#### Exercise description
Take the records below and set down exactly the lines from the one with "- **Orion.Core**: Core" to the one with "#### Run the training", ends included; do not copy the pictures.
*** Opening of Available data ***
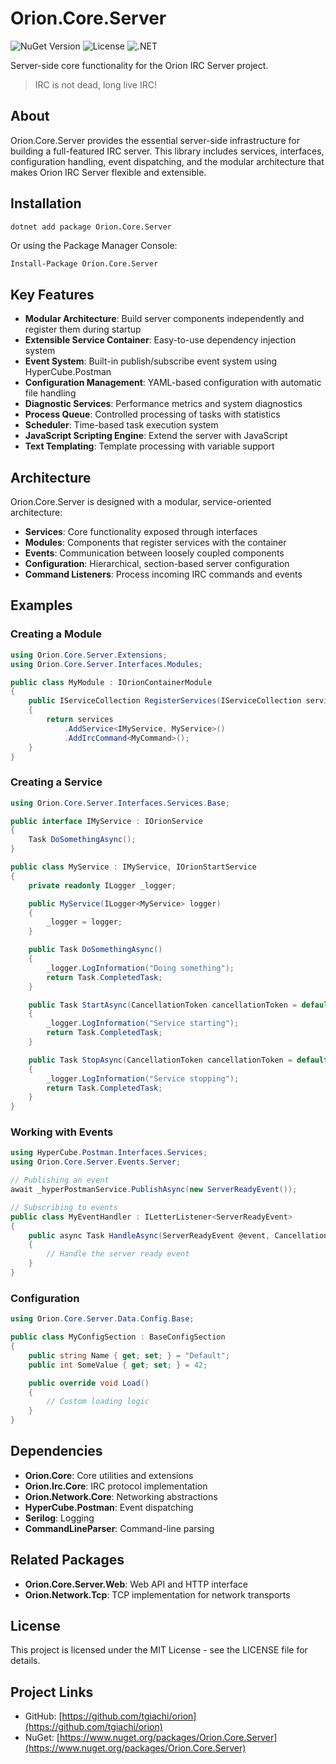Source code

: # Orion.Core.Server

![NuGet Version](https://img.shields.io/nuget/v/Orion.Core.Server)
![License](https://img.shields.io/badge/license-MIT-green)
![.NET](https://img.shields.io/badge/.NET-9.0-purple)

Server-side core functionality for the Orion IRC Server project.

> IRC is not dead, long live IRC!

## About

Orion.Core.Server provides the essential server-side infrastructure for building a full-featured IRC server. This library includes services, interfaces, configuration handling, event dispatching, and the modular architecture that makes Orion IRC Server flexible and extensible.

## Installation

```bash
dotnet add package Orion.Core.Server
```

Or using the Package Manager Console:

```
Install-Package Orion.Core.Server
```

## Key Features

- **Modular Architecture**: Build server components independently and register them during startup
- **Extensible Service Container**: Easy-to-use dependency injection system
- **Event System**: Built-in publish/subscribe event system using HyperCube.Postman
- **Configuration Management**: YAML-based configuration with automatic file handling
- **Diagnostic Services**: Performance metrics and system diagnostics
- **Process Queue**: Controlled processing of tasks with statistics
- **Scheduler**: Time-based task execution system
- **JavaScript Scripting Engine**: Extend the server with JavaScript
- **Text Templating**: Template processing with variable support

## Architecture

Orion.Core.Server is designed with a modular, service-oriented architecture:

- **Services**: Core functionality exposed through interfaces
- **Modules**: Components that register services with the container
- **Events**: Communication between loosely coupled components
- **Configuration**: Hierarchical, section-based server configuration
- **Command Listeners**: Process incoming IRC commands and events

## Examples

### Creating a Module

```csharp
using Orion.Core.Server.Extensions;
using Orion.Core.Server.Interfaces.Modules;

public class MyModule : IOrionContainerModule
{
    public IServiceCollection RegisterServices(IServiceCollection services)
    {
        return services
            .AddService<IMyService, MyService>()
            .AddIrcCommand<MyCommand>();
    }
}
```

### Creating a Service

```csharp
using Orion.Core.Server.Interfaces.Services.Base;

public interface IMyService : IOrionService
{
    Task DoSomethingAsync();
}

public class MyService : IMyService, IOrionStartService
{
    private readonly ILogger _logger;

    public MyService(ILogger<MyService> logger)
    {
        _logger = logger;
    }

    public Task DoSomethingAsync()
    {
        _logger.LogInformation("Doing something");
        return Task.CompletedTask;
    }

    public Task StartAsync(CancellationToken cancellationToken = default)
    {
        _logger.LogInformation("Service starting");
        return Task.CompletedTask;
    }

    public Task StopAsync(CancellationToken cancellationToken = default)
    {
        _logger.LogInformation("Service stopping");
        return Task.CompletedTask;
    }
}
```

### Working with Events

```csharp
using HyperCube.Postman.Interfaces.Services;
using Orion.Core.Server.Events.Server;

// Publishing an event
await _hyperPostmanService.PublishAsync(new ServerReadyEvent());

// Subscribing to events
public class MyEventHandler : ILetterListener<ServerReadyEvent>
{
    public async Task HandleAsync(ServerReadyEvent @event, CancellationToken cancellationToken = default)
    {
        // Handle the server ready event
    }
}
```

### Configuration

```csharp
using Orion.Core.Server.Data.Config.Base;

public class MyConfigSection : BaseConfigSection
{
    public string Name { get; set; } = "Default";
    public int SomeValue { get; set; } = 42;

    public override void Load()
    {
        // Custom loading logic
    }
}
```

## Dependencies

- **Orion.Core**: Core utilities and extensions
- **Orion.Irc.Core**: IRC protocol implementation
- **Orion.Network.Core**: Networking abstractions
- **HyperCube.Postman**: Event dispatching
- **Serilog**: Logging
- **CommandLineParser**: Command-line parsing

## Related Packages

- **Orion.Core.Server.Web**: Web API and HTTP interface
- **Orion.Network.Tcp**: TCP implementation for network transports

## License

This project is licensed under the MIT License - see the LICENSE file for details.

## Project Links

- GitHub: [https://github.com/tgiachi/orion](https://github.com/tgiachi/orion)
- NuGet: [https://www.nuget.org/packages/Orion.Core.Server](https://www.nuget.org/packages/Orion.Core.Server)
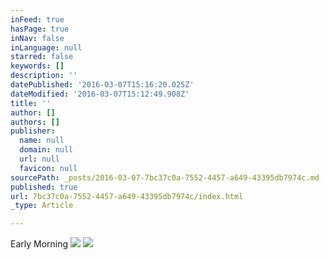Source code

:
 ```yaml
---
inFeed: true
hasPage: true
inNav: false
inLanguage: null
starred: false
keywords: []
description: ''
datePublished: '2016-03-07T15:16:20.025Z'
dateModified: '2016-03-07T15:12:49.908Z'
title: ''
author: []
authors: []
publisher:
  name: null
  domain: null
  url: null
  favicon: null
sourcePath: _posts/2016-03-07-7bc37c0a-7552-4457-a649-43395db7974c.md
published: true
url: 7bc37c0a-7552-4457-a649-43395db7974c/index.html
_type: Article

---
```

Early Morning
![](https://the-grid-user-content.s3-us-west-2.amazonaws.com/27d5783e-691f-4797-bf6a-815a81656a85.jpg)
![](https://the-grid-user-content.s3-us-west-2.amazonaws.com/796cb8fe-13fe-4c69-8cbc-a4640efc7ef9.jpg)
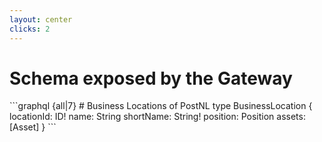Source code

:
 ```yaml
---
layout: center
clicks: 2
---
```


# Schema exposed by the Gateway

<div class="mt-2">
```graphql {all|7}
# Business Locations of PostNL
type BusinessLocation {
    locationId: ID!
    name: String
    shortName: String!
    position: Position
    assets: [Asset]
}
```
</div>
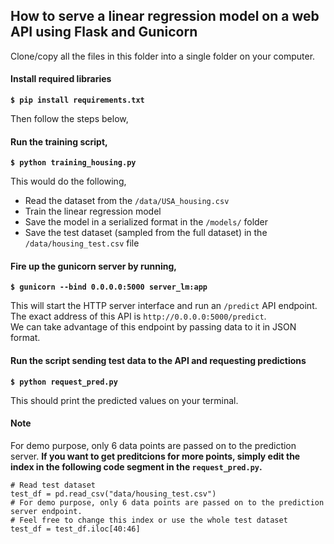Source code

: ## How to serve a linear regression model on a web API using Flask and Gunicorn
Clone/copy all the files in this folder into a single folder on your computer.
#### Install required libraries

**`$ pip install requirements.txt`**

Then follow the steps below,

#### Run the training script,

**`$ python training_housing.py`**

This would do the following,
* Read the dataset from the `/data/USA_housing.csv`
* Train the linear regression model
* Save the model in a serialized format in the `/models/` folder
* Save the test dataset (sampled from the full dataset) in the `/data/housing_test.csv` file

#### Fire up the gunicorn server by running,

**`$ gunicorn --bind 0.0.0.0:5000 server_lm:app`**

This will start the HTTP server interface and run an `/predict` API endpoint.<br>
The exact address of this API is `http://0.0.0.0:5000/predict`.<br>
We can take advantage of this endpoint by passing data to it in JSON format. 

#### Run the script sending test data to the API and requesting predictions

**`$ python request_pred.py`**

This should print the predicted values on your terminal.

#### Note 
For demo purpose, only 6 data points are passed on to the prediction server. **If you want to get preditcions for more points, simply edit the index in the following code segment in the `request_pred.py`.**

```
# Read test dataset
test_df = pd.read_csv("data/housing_test.csv")
# For demo purpose, only 6 data points are passed on to the prediction server endpoint.
# Feel free to change this index or use the whole test dataset
test_df = test_df.iloc[40:46]
```
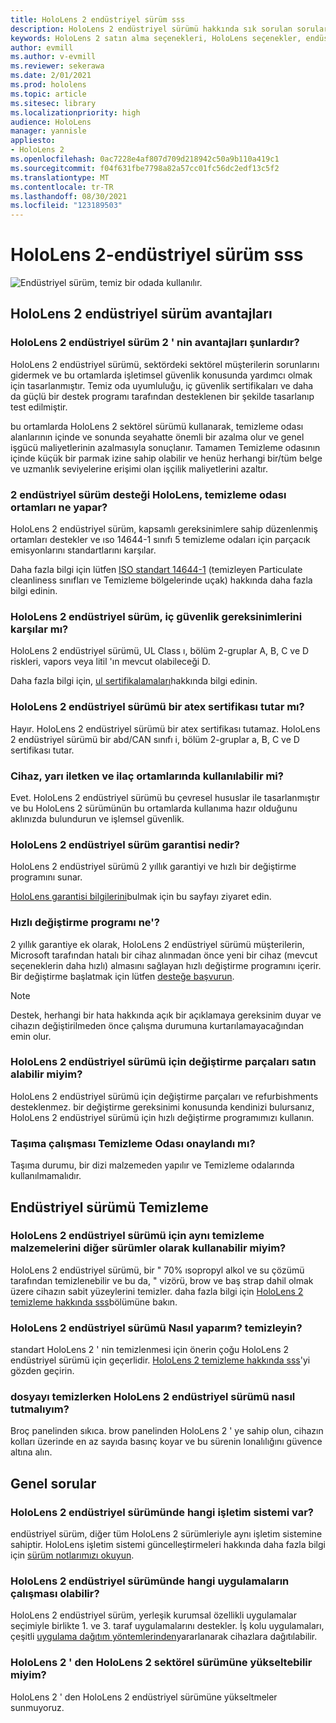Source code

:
 ```yaml
---
title: HoloLens 2 endüstriyel sürüm sss
description: HoloLens 2 endüstriyel sürümü hakkında sık sorulan sorular
keywords: HoloLens 2 satın alma seçenekleri, HoloLens seçenekler, endüstriyel sürüm
author: evmill
ms.author: v-evmill
ms.reviewer: sekerawa
ms.date: 2/01/2021
ms.prod: hololens
ms.topic: article
ms.sitesec: library
ms.localizationpriority: high
audience: HoloLens
manager: yannisle
appliesto:
- HoloLens 2
ms.openlocfilehash: 0ac7228e4af807d709d218942c50a9b110a419c1
ms.sourcegitcommit: f04f631fbe7798a82a57cc01fc56dc2edf13c5f2
ms.translationtype: MT
ms.contentlocale: tr-TR
ms.lasthandoff: 08/30/2021
ms.locfileid: "123189503"
---
```

# <a name="hololens-2---industrial-edition-faq"></a>HoloLens 2-endüstriyel sürüm sss

![Endüstriyel sürüm, temiz bir odada kullanılır.](./images/industrial-sku-with-remote-assist.png)

## <a name="hololens-2-industrial-edition-benefits"></a>HoloLens 2 endüstriyel sürüm avantajları

### <a name="what-benefits-does-hololens-2-industrial-edition-2-include"></a>HoloLens 2 endüstriyel sürüm 2 ' nin avantajları şunlardır?

HoloLens 2 endüstriyel sürümü, sektördeki sektörel müşterilerin sorunlarını gidermek ve bu ortamlarda işletimsel güvenlik konusunda yardımcı olmak için tasarlanmıştır. Temiz oda uyumluluğu, iç güvenlik sertifikaları ve daha da güçlü bir destek programı tarafından desteklenen bir şekilde tasarlanıp test edilmiştir.

bu ortamlarda HoloLens 2 sektörel sürümü kullanarak, temizleme odası alanlarının içinde ve sonunda seyahatte önemli bir azalma olur ve genel işgücü maliyetlerinin azalmasıyla sonuçlanır. Tamamen Temizleme odasının içinde küçük bir parmak izine sahip olabilir ve henüz herhangi bir/tüm belge ve uzmanlık seviyelerine erişimi olan işçilik maliyetlerini azaltır.

### <a name="what-clean-room-environments-does-hololens-2-industrial-edition-support"></a>2 endüstriyel sürüm desteği HoloLens, temizleme odası ortamları ne yapar?

HoloLens 2 endüstriyel sürüm, kapsamlı gereksinimlere sahip düzenlenmiş ortamları destekler ve ıso 14644-1 sınıfı 5 temizleme odaları için parçacık emisyonlarını standartlarını karşılar.

Daha fazla bilgi için lütfen [ISO standart 14644-1](https://www.iso.org/standard/53394.html) (temizleyen Particulate cleanliness sınıfları ve Temizleme bölgelerinde uçak) hakkında daha fazla bilgi edinin.

### <a name="does-hololens-2-industrial-edition-meet-requirements-for-intrinsic-safety"></a>HoloLens 2 endüstriyel sürüm, iç güvenlik gereksinimlerini karşılar mı?

HoloLens 2 endüstriyel sürümü, UL Class ı, bölüm 2-gruplar A, B, C ve D riskleri, vapors veya litil 'ın mevcut olabileceği D.

Daha fazla bilgi için, [ul sertifikalamaları](https://www.ul.com/services/ul-and-c-ul-hazardous-areas-certification-north-america?csrf-token=CIwNZNlR4XbisJF39I8yWnWX9wX4WFoz&amp;Search=UL+Class+I%2C+Dev+2+&amp;search-submit=Search)hakkında bilgi edinin.

### <a name="does-the-hololens-2-industrial-edition-hold-an-atex-certification"></a>HoloLens 2 endüstriyel sürümü bir atex sertifikası tutar mı?

Hayır. HoloLens 2 endüstriyel sürümü bir atex sertifikası tutamaz. HoloLens 2 endüstriyel sürümü bir abd/CAN sınıfı i, bölüm 2-gruplar a, B, C ve D sertifikası tutar.

### <a name="can-the-device-be-used-in-semiconductor-and-pharmaceutical-environments"></a>Cihaz, yarı iletken ve ilaç ortamlarında kullanılabilir mi?

Evet. HoloLens 2 endüstriyel sürümü bu çevresel hususlar ile tasarlanmıştır ve bu HoloLens 2 sürümünün bu ortamlarda kullanıma hazır olduğunu aklınızda bulundurun ve işlemsel güvenlik.

### <a name="what-is-the-hololens-2-industrial-edition-warranty"></a>HoloLens 2 endüstriyel sürüm garantisi nedir?

HoloLens 2 endüstriyel sürümü 2 yıllık garantiyi ve hızlı bir değiştirme programını sunar.

[HoloLens garantisi bilgilerini](https://support.microsoft.com/warranty)bulmak için bu sayfayı ziyaret edin.

### <a name="what39s-the-rapid-replacement-program"></a>Hızlı değiştirme programı ne&#39;?

2 yıllık garantiye ek olarak, HoloLens 2 endüstriyel sürümü müşterilerin, Microsoft tarafından hatalı bir cihaz alınmadan önce yeni bir cihaz (mevcut seçeneklerin daha hızlı) almasını sağlayan hızlı değiştirme programını içerir. Bir değiştirme başlatmak için lütfen [desteğe başvurun](https://aka.ms/hololenssupport).

> [!NOTE]
> Destek, herhangi bir hata hakkında açık bir açıklamaya gereksinim duyar ve cihazın değiştirilmeden önce çalışma durumuna kurtarılamayacağından emin olur.

### <a name="can-i-purchase-replacement-parts-for-hololens-2-industrial-edition"></a>HoloLens 2 endüstriyel sürümü için değiştirme parçaları satın alabilir miyim?

HoloLens 2 endüstriyel sürümü için değiştirme parçaları ve refurbishments desteklenmez. bir değiştirme gereksinimi konusunda kendinizi bulursanız, HoloLens 2 endüstriyel sürümü için hızlı değiştirme programımızı kullanın.

### <a name="is-the-carrying-case-clean-room-approved"></a>Taşıma çalışması Temizleme Odası onaylandı mı?

Taşıma durumu, bir dizi malzemeden yapılır ve Temizleme odalarında kullanılmamalıdır.

## <a name="cleaning-the-industrial-edition"></a>Endüstriyel sürümü Temizleme

### <a name="can-i-use-the-same-cleaning-materials-for-hololens-2-industrial-edition-as-the-other-editions"></a>HoloLens 2 endüstriyel sürümü için aynı temizleme malzemelerini diğer sürümler olarak kullanabilir miyim?

HoloLens 2 endüstriyel sürümü, bir &quot; 70% ısopropyl alkol ve su çözümü tarafından temizlenebilir ve bu da, &quot; vizörü, brow ve baş strap dahil olmak üzere cihazın sabit yüzeylerini temizler. daha fazla bilgi için [HoloLens 2 temizleme hakkında sss](/hololens/hololens2-maintenance)bölümüne bakın.

### <a name="how-do-i-clean-hololens-2-industrial-edition"></a>HoloLens 2 endüstriyel sürümü Nasıl yaparım? temizleyin?

standart HoloLens 2 ' nin temizlenmesi için önerin çoğu HoloLens 2 endüstriyel sürümü için geçerlidir. [HoloLens 2 temizleme hakkında sss](/hololens/hololens2-maintenance)'yi gözden geçirin.

### <a name="how-should-i-hold-hololens-2-industrial-edition-when-cleaning-it"></a>dosyayı temizlerken HoloLens 2 endüstriyel sürümü nasıl tutmalıyım?

Broç panelinden sıkıca. brow panelinden HoloLens 2 ' ye sahip olun, cihazın kolları üzerinde en az sayıda basınç koyar ve bu sürenin lonalılığını güvence altına alın.

## <a name="general-questions"></a>Genel sorular

### <a name="what-operating-system-does-the-hololens-2-industrial-edition-have"></a>HoloLens 2 endüstriyel sürümünde hangi işletim sistemi var?

endüstriyel sürüm, diğer tüm HoloLens 2 sürümleriyle aynı işletim sistemine sahiptir. HoloLens işletim sistemi güncelleştirmeleri hakkında daha fazla bilgi için [sürüm notlarımızı okuyun](hololens-release-notes.md).

### <a name="what-apps-can-run-on-the-hololens-2-industrial-edition"></a>HoloLens 2 endüstriyel sürümünde hangi uygulamaların çalışması olabilir?

HoloLens 2 endüstriyel sürüm, yerleşik kurumsal özellikli uygulamalar seçimiyle birlikte 1. ve 3. taraf uygulamalarını destekler. İş kolu uygulamaları, çeşitli  [uygulama dağıtım yöntemlerinden](/hololens/app-deploy-overview)yararlanarak cihazlara dağıtılabilir.

### <a name="can-i-upgrade-from-hololens-2-to-hololens-2-industrial-edition"></a>HoloLens 2 ' den HoloLens 2 sektörel sürümüne yükseltebilir miyim?

HoloLens 2 ' den HoloLens 2 endüstriyel sürümüne yükseltmeler sunmuyoruz.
*** Close of Available data ***
#### Task response
- **Orion.Core**: Core utilities and extensions
- **Orion.Irc.Core**: IRC protocol implementation
- **Orion.Network.Core**: Networking abstractions
- **HyperCube.Postman**: Event dispatching
- **Serilog**: Logging
- **CommandLineParser**: Command-line parsing

## Related Packages

- **Orion.Core.Server.Web**: Web API and HTTP interface
- **Orion.Network.Tcp**: TCP implementation for network transports

## License

This project is licensed under the MIT License - see the LICENSE file for details.

## Project Links

- GitHub: [https://github.com/tgiachi/orion](https://github.com/tgiachi/orion)
- NuGet: [https://www.nuget.org/packages/Orion.Core.Server](https://www.nuget.org/packages/Orion.Core.Server)
Source code

:
 ```yaml
---
inFeed: true
hasPage: true
inNav: false
inLanguage: null
starred: false
keywords: []
description: ''
datePublished: '2016-03-07T15:16:20.025Z'
dateModified: '2016-03-07T15:12:49.908Z'
title: ''
author: []
authors: []
publisher:
  name: null
  domain: null
  url: null
  favicon: null
sourcePath: _posts/2016-03-07-7bc37c0a-7552-4457-a649-43395db7974c.md
published: true
url: 7bc37c0a-7552-4457-a649-43395db7974c/index.html
_type: Article

---
```

Early Morning
![](https://the-grid-user-content.s3-us-west-2.amazonaws.com/27d5783e-691f-4797-bf6a-815a81656a85.jpg)
![](https://the-grid-user-content.s3-us-west-2.amazonaws.com/796cb8fe-13fe-4c69-8cbc-a4640efc7ef9.jpg)
Source code

:
 ```yaml
---
layout: center
clicks: 2
---
```


# Schema exposed by the Gateway

<div class="mt-2">
```graphql {all|7}
# Business Locations of PostNL
type BusinessLocation {
    locationId: ID!
    name: String
    shortName: String!
    position: Position
    assets: [Asset]
}
```
</div>
Source code

: ## How to serve a linear regression model on a web API using Flask and Gunicorn
Clone/copy all the files in this folder into a single folder on your computer.
#### Install required libraries

**`$ pip install requirements.txt`**

Then follow the steps below,

#### Run the training script,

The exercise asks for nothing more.